Problem to solve: Review the listing and copy each line that holds the word "sorted".
● ● ● ● ●
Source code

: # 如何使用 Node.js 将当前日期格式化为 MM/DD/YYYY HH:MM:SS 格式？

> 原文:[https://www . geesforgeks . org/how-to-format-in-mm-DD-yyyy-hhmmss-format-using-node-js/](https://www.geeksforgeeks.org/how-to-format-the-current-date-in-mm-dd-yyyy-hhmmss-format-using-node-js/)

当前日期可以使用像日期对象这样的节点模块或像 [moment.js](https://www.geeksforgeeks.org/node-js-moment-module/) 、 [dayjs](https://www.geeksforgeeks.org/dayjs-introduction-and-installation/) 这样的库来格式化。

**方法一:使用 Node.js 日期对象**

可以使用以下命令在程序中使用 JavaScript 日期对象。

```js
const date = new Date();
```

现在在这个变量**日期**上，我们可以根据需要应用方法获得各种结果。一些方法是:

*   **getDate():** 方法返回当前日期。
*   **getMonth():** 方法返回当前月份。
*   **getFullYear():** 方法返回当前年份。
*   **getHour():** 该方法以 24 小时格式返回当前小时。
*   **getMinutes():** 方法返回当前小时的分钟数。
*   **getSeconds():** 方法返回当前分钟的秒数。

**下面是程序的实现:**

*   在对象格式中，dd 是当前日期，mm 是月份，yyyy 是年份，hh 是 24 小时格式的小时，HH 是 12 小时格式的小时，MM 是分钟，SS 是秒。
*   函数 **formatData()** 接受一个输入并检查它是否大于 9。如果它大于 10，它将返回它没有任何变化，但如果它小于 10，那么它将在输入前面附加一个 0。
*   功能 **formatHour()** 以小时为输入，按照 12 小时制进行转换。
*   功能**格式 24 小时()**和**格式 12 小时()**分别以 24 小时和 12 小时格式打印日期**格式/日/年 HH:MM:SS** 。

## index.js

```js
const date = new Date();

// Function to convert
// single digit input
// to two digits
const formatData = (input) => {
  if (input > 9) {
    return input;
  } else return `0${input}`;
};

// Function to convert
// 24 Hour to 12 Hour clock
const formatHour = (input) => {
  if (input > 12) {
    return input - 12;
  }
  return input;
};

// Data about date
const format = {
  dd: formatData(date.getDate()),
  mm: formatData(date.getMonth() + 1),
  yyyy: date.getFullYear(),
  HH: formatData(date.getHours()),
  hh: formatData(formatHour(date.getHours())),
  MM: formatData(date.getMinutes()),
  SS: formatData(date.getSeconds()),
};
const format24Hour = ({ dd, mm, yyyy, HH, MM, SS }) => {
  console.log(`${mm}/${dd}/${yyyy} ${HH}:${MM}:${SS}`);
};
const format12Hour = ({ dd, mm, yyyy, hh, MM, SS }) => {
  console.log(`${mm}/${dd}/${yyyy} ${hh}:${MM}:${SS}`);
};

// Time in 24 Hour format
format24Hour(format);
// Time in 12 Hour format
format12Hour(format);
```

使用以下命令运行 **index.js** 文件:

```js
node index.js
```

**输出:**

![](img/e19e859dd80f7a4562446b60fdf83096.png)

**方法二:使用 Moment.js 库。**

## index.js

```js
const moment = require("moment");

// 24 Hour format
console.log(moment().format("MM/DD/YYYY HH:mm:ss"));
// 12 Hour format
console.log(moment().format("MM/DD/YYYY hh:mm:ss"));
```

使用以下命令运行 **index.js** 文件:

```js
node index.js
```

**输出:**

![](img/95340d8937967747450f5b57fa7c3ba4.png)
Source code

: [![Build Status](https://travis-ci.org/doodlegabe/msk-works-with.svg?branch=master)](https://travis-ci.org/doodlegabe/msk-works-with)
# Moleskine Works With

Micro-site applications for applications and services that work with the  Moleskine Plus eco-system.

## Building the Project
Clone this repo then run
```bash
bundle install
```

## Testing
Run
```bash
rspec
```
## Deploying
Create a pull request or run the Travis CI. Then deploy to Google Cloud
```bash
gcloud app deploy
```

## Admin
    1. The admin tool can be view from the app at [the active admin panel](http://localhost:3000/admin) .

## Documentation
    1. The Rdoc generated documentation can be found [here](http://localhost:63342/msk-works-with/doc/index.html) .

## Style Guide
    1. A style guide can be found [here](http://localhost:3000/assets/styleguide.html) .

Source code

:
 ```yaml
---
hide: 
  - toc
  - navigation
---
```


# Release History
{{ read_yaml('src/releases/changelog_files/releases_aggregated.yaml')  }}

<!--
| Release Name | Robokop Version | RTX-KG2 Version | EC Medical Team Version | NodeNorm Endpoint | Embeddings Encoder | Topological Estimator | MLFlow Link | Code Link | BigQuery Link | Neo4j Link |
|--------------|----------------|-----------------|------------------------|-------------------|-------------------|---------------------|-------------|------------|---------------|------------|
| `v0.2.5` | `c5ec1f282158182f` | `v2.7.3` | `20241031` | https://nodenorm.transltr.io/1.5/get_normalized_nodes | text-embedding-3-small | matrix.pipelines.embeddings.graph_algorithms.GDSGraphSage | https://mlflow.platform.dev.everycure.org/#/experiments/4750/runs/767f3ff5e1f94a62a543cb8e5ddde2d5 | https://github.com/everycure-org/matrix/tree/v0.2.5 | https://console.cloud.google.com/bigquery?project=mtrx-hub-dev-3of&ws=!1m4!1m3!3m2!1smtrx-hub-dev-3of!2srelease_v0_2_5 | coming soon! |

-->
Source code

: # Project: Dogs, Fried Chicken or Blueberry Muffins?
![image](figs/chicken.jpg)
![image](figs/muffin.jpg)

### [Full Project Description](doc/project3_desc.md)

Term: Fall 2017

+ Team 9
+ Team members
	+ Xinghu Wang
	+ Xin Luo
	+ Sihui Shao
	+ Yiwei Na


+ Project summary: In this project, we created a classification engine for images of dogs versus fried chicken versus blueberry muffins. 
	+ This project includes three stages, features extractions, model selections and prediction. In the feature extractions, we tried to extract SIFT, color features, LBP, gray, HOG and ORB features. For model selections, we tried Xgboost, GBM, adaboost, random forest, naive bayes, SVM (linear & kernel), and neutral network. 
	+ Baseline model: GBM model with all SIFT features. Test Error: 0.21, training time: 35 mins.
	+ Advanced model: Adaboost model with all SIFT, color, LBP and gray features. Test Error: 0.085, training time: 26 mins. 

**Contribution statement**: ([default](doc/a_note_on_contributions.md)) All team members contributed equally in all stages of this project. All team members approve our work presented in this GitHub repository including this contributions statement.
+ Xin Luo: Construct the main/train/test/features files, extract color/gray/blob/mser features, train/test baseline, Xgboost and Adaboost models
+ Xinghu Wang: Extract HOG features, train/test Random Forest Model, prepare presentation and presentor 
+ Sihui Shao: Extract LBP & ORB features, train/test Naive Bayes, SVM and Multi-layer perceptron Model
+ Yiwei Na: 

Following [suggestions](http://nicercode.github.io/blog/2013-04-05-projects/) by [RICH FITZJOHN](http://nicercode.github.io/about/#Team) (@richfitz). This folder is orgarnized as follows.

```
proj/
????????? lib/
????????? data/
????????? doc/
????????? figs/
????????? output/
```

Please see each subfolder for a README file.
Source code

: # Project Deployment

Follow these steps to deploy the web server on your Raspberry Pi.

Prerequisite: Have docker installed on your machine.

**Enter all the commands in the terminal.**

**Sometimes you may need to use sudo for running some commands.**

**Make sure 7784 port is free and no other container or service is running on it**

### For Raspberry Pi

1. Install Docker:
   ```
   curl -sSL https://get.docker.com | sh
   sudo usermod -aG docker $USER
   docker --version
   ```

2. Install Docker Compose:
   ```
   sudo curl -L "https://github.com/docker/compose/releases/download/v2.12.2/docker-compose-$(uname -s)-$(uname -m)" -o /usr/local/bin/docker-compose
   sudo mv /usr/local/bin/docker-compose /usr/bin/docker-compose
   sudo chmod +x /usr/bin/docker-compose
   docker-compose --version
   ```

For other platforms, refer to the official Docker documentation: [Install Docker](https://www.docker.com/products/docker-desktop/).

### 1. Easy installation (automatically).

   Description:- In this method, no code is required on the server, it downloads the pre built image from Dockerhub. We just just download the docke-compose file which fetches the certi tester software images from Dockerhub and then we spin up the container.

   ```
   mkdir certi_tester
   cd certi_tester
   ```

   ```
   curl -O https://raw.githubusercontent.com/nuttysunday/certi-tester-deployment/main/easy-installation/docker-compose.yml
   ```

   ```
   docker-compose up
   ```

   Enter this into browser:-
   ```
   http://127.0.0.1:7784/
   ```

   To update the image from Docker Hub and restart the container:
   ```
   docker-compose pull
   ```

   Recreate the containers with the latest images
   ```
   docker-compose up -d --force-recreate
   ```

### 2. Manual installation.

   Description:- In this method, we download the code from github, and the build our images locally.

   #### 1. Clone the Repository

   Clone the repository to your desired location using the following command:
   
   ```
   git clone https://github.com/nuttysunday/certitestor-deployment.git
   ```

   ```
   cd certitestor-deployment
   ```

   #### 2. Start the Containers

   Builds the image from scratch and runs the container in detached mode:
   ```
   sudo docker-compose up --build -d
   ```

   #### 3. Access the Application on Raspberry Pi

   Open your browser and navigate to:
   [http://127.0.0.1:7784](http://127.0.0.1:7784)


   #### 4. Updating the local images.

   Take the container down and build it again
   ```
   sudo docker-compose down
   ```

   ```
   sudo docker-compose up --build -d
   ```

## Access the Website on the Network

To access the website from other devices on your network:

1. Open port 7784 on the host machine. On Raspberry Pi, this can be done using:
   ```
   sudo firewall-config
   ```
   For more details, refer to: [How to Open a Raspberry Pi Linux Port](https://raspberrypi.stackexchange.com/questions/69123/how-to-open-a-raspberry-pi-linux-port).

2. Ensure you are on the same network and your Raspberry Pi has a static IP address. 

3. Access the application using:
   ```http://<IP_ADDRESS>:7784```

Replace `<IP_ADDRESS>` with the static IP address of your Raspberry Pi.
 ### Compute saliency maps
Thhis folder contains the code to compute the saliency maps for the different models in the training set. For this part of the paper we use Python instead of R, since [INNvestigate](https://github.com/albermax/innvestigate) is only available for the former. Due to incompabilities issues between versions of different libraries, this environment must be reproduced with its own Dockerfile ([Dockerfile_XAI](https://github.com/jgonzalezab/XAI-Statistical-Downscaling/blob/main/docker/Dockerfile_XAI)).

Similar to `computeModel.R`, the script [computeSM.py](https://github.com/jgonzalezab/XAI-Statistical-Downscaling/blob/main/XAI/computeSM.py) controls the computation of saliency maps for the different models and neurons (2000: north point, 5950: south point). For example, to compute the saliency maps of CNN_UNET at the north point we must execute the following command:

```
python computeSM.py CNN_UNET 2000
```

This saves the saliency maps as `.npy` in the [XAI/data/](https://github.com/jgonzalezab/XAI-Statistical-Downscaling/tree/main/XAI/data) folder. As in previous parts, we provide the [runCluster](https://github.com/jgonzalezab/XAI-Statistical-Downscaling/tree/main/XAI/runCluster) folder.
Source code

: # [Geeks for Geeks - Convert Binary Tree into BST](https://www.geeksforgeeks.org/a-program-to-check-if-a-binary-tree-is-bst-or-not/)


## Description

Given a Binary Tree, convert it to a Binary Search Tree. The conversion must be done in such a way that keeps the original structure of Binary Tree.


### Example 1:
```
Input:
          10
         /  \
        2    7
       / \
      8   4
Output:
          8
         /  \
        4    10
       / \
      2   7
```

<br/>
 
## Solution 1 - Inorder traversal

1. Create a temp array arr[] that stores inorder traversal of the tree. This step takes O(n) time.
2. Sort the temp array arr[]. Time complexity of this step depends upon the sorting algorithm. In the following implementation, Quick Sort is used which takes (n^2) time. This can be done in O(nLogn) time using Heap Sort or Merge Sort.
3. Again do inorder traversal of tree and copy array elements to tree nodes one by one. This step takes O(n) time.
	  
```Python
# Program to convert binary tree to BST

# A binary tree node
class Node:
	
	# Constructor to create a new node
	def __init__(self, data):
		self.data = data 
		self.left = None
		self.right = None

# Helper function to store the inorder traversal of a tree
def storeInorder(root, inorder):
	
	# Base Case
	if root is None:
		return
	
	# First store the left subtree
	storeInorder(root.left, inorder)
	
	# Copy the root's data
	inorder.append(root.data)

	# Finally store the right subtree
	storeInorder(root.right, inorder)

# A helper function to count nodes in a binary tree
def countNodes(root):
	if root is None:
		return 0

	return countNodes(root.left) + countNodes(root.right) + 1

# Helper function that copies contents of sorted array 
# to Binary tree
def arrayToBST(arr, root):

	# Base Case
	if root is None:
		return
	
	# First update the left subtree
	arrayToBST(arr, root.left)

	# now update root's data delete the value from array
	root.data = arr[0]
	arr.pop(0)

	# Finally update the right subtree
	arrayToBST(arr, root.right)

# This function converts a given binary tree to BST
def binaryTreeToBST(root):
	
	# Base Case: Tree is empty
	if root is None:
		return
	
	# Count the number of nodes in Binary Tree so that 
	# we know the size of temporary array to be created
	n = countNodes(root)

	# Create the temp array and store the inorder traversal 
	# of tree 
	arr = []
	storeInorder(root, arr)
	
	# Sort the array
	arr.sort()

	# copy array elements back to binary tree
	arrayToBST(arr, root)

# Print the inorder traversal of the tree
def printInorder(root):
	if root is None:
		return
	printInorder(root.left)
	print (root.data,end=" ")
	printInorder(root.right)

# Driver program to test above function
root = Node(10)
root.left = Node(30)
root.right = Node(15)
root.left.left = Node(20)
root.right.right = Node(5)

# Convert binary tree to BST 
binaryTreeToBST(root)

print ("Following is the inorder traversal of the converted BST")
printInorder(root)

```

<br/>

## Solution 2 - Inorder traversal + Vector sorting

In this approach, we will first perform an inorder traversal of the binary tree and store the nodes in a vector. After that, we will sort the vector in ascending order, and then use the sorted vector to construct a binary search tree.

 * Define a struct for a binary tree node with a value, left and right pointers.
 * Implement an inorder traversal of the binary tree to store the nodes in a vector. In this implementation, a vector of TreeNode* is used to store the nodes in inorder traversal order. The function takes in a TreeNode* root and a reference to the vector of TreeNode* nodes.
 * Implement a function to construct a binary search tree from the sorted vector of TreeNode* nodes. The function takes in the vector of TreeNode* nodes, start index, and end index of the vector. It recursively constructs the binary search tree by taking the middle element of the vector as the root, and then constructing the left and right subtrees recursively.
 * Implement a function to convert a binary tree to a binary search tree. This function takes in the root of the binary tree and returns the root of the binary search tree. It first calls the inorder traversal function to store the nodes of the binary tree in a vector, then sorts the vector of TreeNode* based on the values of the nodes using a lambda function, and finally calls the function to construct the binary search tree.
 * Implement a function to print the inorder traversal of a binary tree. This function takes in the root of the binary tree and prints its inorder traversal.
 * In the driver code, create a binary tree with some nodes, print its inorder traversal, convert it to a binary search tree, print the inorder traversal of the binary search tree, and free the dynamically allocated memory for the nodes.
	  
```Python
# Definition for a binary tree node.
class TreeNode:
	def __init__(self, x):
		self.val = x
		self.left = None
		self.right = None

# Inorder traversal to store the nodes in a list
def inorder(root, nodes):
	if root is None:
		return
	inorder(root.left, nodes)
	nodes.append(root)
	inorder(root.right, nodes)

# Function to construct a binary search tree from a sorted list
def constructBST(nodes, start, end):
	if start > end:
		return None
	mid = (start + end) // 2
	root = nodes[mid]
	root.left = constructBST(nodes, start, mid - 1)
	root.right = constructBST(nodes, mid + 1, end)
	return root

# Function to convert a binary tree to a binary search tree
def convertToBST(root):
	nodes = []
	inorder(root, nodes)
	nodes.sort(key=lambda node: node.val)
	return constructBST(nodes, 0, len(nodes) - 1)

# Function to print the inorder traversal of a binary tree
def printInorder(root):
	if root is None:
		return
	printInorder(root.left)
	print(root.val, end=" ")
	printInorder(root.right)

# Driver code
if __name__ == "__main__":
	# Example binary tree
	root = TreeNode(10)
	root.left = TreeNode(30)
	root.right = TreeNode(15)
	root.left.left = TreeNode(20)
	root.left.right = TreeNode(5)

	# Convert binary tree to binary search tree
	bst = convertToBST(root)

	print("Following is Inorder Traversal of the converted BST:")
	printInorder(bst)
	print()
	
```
● ● ● ● ●
Exercise solution:
# Helper function that copies contents of sorted array 
In this approach, we will first perform an inorder traversal of the binary tree and store the nodes in a vector. After that, we will sort the vector in ascending order, and then use the sorted vector to construct a binary search tree.
 * Implement a function to construct a binary search tree from the sorted vector of TreeNode* nodes. The function takes in the vector of TreeNode* nodes, start index, and end index of the vector. It recursively constructs the binary search tree by taking the middle element of the vector as the root, and then constructing the left and right subtrees recursively.
# Function to construct a binary search tree from a sorted list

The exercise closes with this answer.